In gaming today, it's tempting to always want to be making progress on your "big game" of the moment: a lengthy epic that goes on into the tens or even hundreds of hours in length. But one thing I find it helpful to remind myself of on a regular basis is that short-form games very much have their place and their appeal, too. And it's in this area that retro gaming in particular tends to excel.

In recent weeks, I've been having a lot of fun getting to know the NEOGEO games we've released on Evercade this year. Most notably, I've been spending some time with the ever-delightful Metal Slug, which I hadn't spent a ton of time with prior to the Evercade release, and I've even been dipping my toes into the notoriously obtuse fighting game genre a little with Garou: Mark of the Wolves, which first impressions would seem to indicate is one of the more accessible SNK/NEOGEO fighting games in existence.

These games are immediately rewarding and fun. You probably won't be able to beat them on your first go — although in most cases, you can credit-feed — but there's a definite appeal element in the form of gradual mastery. With each attempt from the beginning of Metal Slug, I get to know the game a bit better, I learn more about how to play it effectively, and, assuming I'm paying attention to what I'm doing, I get a little bit further. At this point, I can occasionally make it up to the start of Mission 3 without losing a life; with each new attempt, that "occasionally" becomes "more frequently", and that's a really satisfying, rewarding feeling.

My concern is what I feel like is an increasing number of people getting to a point where they're writing off these short-form experiences as having no real inherent value. Perhaps it's because these games aren't telling a deep, thought-provoking or emotionally engaging story. Perhaps it's simply because they're short. Perhaps it's down to assumptions that short-form or arcade games are inherently "lesser" than 100+ hour epics on computers and consoles today.

I don't know.
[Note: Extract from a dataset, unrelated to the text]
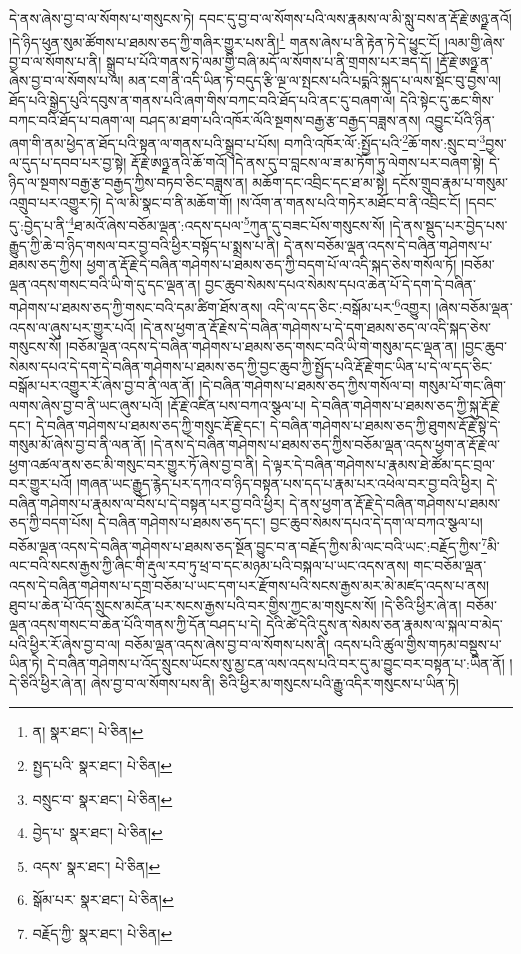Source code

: དེ་ནས་ཞེས་བྱ་བ་ལ་སོགས་པ་གསུངས་ཏེ། དབང་དུ་བྱ་བ་ལ་སོགས་པའི་ལས་རྣམས་ལ་མི་སླུ་བས་ན་རྡོ་རྗེ་ཨཉྫ་ནའོ། །དེ་ཉིད་ཕུན་སུམ་ཚོགས་པ་ཐམས་ཅད་ཀྱི་གཞིར་གྱུར་པས་ནི།\footnote{ན།  སྣར་ཐང་།  པེ་ཅིན། } གནས་ཞེས་པ་ནི་རྟེན་ཏེ་དེ་ཕྱུང་ངོ། །ལམ་གྱི་ཞེས་བྱ་བ་ལ་སོགས་པ་ནི། སྒྲུབ་པ་པོའི་གནས་ཏེ་ལམ་གྱི་བཞི་མདོ་ལ་སོགས་པ་ནི་གྲགས་པར་ཟད་དོ། །རྡོ་རྗེ་ཨཉྫ་ན་ཞེས་བྱ་བ་ལ་སོགས་པ་ལ། མན་ངག་ནི་འདི་ཡིན་ཏེ་བདུད་རྩི་ལྔ་ལ་སྤངས་པའི་པདྨའི་སྐུད་པ་ལས་སྡོང་བུ་བྱས་ལ། ཐོད་པའི་སྒྱེད་པུའི་དབུས་ན་གནས་པའི་ཞག་གིས་བཀང་བའི་ཐོད་པའི་ནང་དུ་བཞག་ལ། དེའི་སྟེང་དུ་ཆང་གིས་བཀང་བའི་ཐོད་པ་བཞག་ལ། བཤད་མ་ཐག་པའི་འཁོར་ལོའི་སྔགས་བརྒྱ་རྩ་བརྒྱད་བཟླས་ནས། འབྱུང་པོའི་ཉིན་ཞག་གི་ནམ་ཕྱེད་ན་ཐོད་པའི་སྟན་ལ་གནས་པའི་སྒྲུབ་པ་པོས། བཀའི་འཁོར་ལོ་:སྤྱོད་པའི་\footnote{སྤྱད་པའི་  སྣར་ཐང་།  པེ་ཅིན། }ཆོ་གས་:སྲུང་བ་\footnote{བསྲུང་བ་  སྣར་ཐང་།  པེ་ཅིན། }བྱས་ལ་དུད་པ་དབབ་པར་བྱ་སྟེ། རྡོ་རྗེ་ཨཉྫ་ནའི་ཆོ་གའོ། །དེ་ནས་དུ་བ་བླངས་ལ་ཟ་མ་ཏོག་ཏུ་ལེགས་པར་བཞག་སྟེ། དེ་ཉིད་ལ་སྔགས་བརྒྱ་རྩ་བརྒྱད་ཀྱིས་བཏབ་ཅིང་བཟླས་ན། མཆོག་དང་འབྲིང་དང་ཐ་མ་སྟེ། དངོས་གྲུབ་རྣམ་པ་གསུམ་འགྲུབ་པར་འགྱུར་ཏེ། དེ་ལ་མི་སྣང་བ་ནི་མཆོག་གོ། །ས་འོག་ན་གནས་པའི་གཏེར་མཐོང་བ་ནི་འབྲིང་ངོ། །དབང་དུ་:བྱེད་པ་ནི་\footnote{བྱེད་པ་  སྣར་ཐང་།  པེ་ཅིན། }ཐ་མའོ་ཞེས་བཅོམ་ལྡན་:འདས་དཔལ་\footnote{འདས་  སྣར་ཐང་།  པེ་ཅིན། }ཀུན་དུ་བཟང་པོས་གསུངས་སོ། །དེ་ནས་སྡུད་པར་བྱེད་པས་རྒྱུད་ཀྱི་ཆེ་བ་ཉིད་གསལ་བར་བྱ་བའི་ཕྱིར་བསྟོད་པ་སྨྲས་པ་ནི། དེ་ནས་བཅོམ་ལྡན་འདས་དེ་བཞིན་གཤེགས་པ་ཐམས་ཅད་ཀྱིས། ཕྱག་ན་རྡོ་རྗེ་དེ་བཞིན་གཤེགས་པ་ཐམས་ཅད་ཀྱི་བདག་པོ་ལ་འདི་སྐད་ཅེས་གསོལ་ཏོ། །བཅོམ་ལྡན་འདས་གསང་བའི་ཡི་གེ་དུ་དང་ལྡན་ན། བྱང་ཆུབ་སེམས་དཔའ་སེམས་དཔའ་ཆེན་པོ་དེ་དག་དེ་བཞིན་གཤེགས་པ་ཐམས་ཅད་ཀྱི་གསང་བའི་དམ་ཚིག་ཐོས་ནས། འདི་ལ་དད་ཅིང་:བསྒོམ་པར་\footnote{སྒོམ་པར་  སྣར་ཐང་།  པེ་ཅིན། }འགྱུར། །ཞེས་བཅོམ་ལྡན་འདས་ལ་ཞུས་པར་གྱུར་པའོ། །དེ་ནས་ཕྱག་ན་རྡོ་རྗེས་དེ་བཞིན་གཤེགས་པ་དེ་དག་ཐམས་ཅད་ལ་འདི་སྐད་ཅེས་གསུངས་སོ། །བཅོམ་ལྡན་འདས་དེ་བཞིན་གཤེགས་པ་ཐམས་ཅད་གསང་བའི་ཡི་གེ་གསུམ་དང་ལྡན་ན། །བྱང་ཆུབ་སེམས་དཔའ་དེ་དག་དེ་བཞིན་གཤེགས་པ་ཐམས་ཅད་ཀྱི་བྱང་ཆུབ་ཀྱི་སྤྱོད་པའི་རྡོ་རྗེ་གང་ཡིན་པ་དེ་ལ་དད་ཅིང་བསྒོམ་པར་འགྱུར་རོ་ཞེས་བྱ་བ་ནི་ལན་ནོ། །དེ་བཞིན་གཤེགས་པ་ཐམས་ཅད་ཀྱིས་གསོལ་བ། གསུམ་པོ་གང་ཞིག་ལགས་ཞེས་བྱ་བ་ནི་ཡང་ཞུས་པའོ། །རྡོ་རྗེ་འཛིན་པས་བཀའ་སྩལ་པ། དེ་བཞིན་གཤེགས་པ་ཐམས་ཅད་ཀྱི་སྐུ་རྡོ་རྗེ་དང་། དེ་བཞིན་གཤེགས་པ་ཐམས་ཅད་ཀྱི་གསུང་རྡོ་རྗེ་དང་། དེ་བཞིན་གཤེགས་པ་ཐམས་ཅད་ཀྱི་ཐུགས་རྡོ་རྗེ་སྟེ་དེ་གསུམ་མོ་ཞེས་བྱ་བ་ནི་ལན་ནོ། །དེ་ནས་དེ་བཞིན་གཤེགས་པ་ཐམས་ཅད་ཀྱིས་བཅོམ་ལྡན་འདས་ཕྱག་ན་རྡོ་རྗེ་ལ་ཕྱག་འཚལ་ནས་ཅང་མི་གསུང་བར་གྱུར་ཏོ་ཞེས་བྱ་བ་ནི། དེ་ལྟར་དེ་བཞིན་གཤེགས་པ་རྣམས་ཐེ་ཚོམ་དང་བྲལ་བར་གྱུར་པའོ། །གཞན་ཡང་རྒྱུད་རྙེད་པར་དཀའ་བ་ཉིད་བསྟན་པས་དད་པ་རྣམ་པར་འཕེལ་བར་བྱ་བའི་ཕྱིར། དེ་བཞིན་གཤེགས་པ་རྣམས་ལ་བོས་པ་དེ་བསྟན་པར་བྱ་བའི་ཕྱིར། དེ་ནས་ཕྱག་ན་རྡོ་རྗེ་དེ་བཞིན་གཤེགས་པ་ཐམས་ཅད་ཀྱི་བདག་པོས། དེ་བཞིན་གཤེགས་པ་ཐམས་ཅད་དང་། བྱང་ཆུབ་སེམས་དཔའ་དེ་དག་ལ་བཀའ་སྩལ་པ། བཅོམ་ལྡན་འདས་དེ་བཞིན་གཤེགས་པ་ཐམས་ཅད་སྔོན་བྱུང་བ་ན་བརྗོད་ཀྱིས་མི་ལང་བའི་ཡང་:བརྗོད་ཀྱིས་\footnote{བརྗོད་ཀྱི་  སྣར་ཐང་།  པེ་ཅིན། }མི་ལང་བའི་སངས་རྒྱས་ཀྱི་ཞིང་གི་རྡུལ་རབ་ཏུ་ཕྲ་བ་དང་མཉམ་པའི་བསྐལ་པ་ཡང་འདས་ནས། གང་བཅོམ་ལྡན་འདས་དེ་བཞིན་གཤེགས་པ་དགྲ་བཅོམ་པ་ཡང་དག་པར་རྫོགས་པའི་སངས་རྒྱས་མར་མེ་མཛད་འདས་པ་ནས། ཐུབ་པ་ཆེན་པོ་འོད་སྲུངས་མངོན་པར་སངས་རྒྱས་པའི་བར་གྱིས་ཀྱང་མ་གསུངས་སོ། །དེ་ཅིའི་ཕྱིར་ཞེ་ན། བཅོམ་ལྡན་འདས་གསང་བ་ཆེན་པོའི་གནས་ཀྱི་དོན་བཤད་པ་དེ། དེའི་ཚེ་དེའི་དུས་ན་སེམས་ཅན་རྣམས་ལ་སྐལ་བ་མེད་པའི་ཕྱིར་རོ་ཞེས་བྱ་བ་ལ། བཅོམ་ལྡན་འདས་ཞེས་བྱ་བ་ལ་སོགས་པས་ནི། འདས་པའི་ཚུལ་གྱིས་གཏམ་བསྡུས་པ་ཡིན་ཏེ། དེ་བཞིན་གཤེགས་པ་འོད་སྲུངས་ཡོངས་སུ་མྱ་ངན་ལས་འདས་པའི་བར་དུ་མ་བྱུང་བར་བསྟན་པ་:ཡིན་ནོ། །དེ་ཅིའི་ཕྱིར་ཞེ་ན། ཞེས་བྱ་བ་ལ་སོགས་པས་ནི། ཅིའི་ཕྱིར་མ་གསུངས་པའི་རྒྱུ་འདིར་གསུངས་པ་ཡིན་ཏེ།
But I know that I definitely derive value from them, and I continue to feel proud that I'm involved in helping to preserve these games and educate new generations in their appeal elements thanks to my day job.

One day I still want to write a book. Or, at this point, probably several books, given the sheer number of games that are on Evercade by now. I should probably just stop thinking about doing that and actually do it, no?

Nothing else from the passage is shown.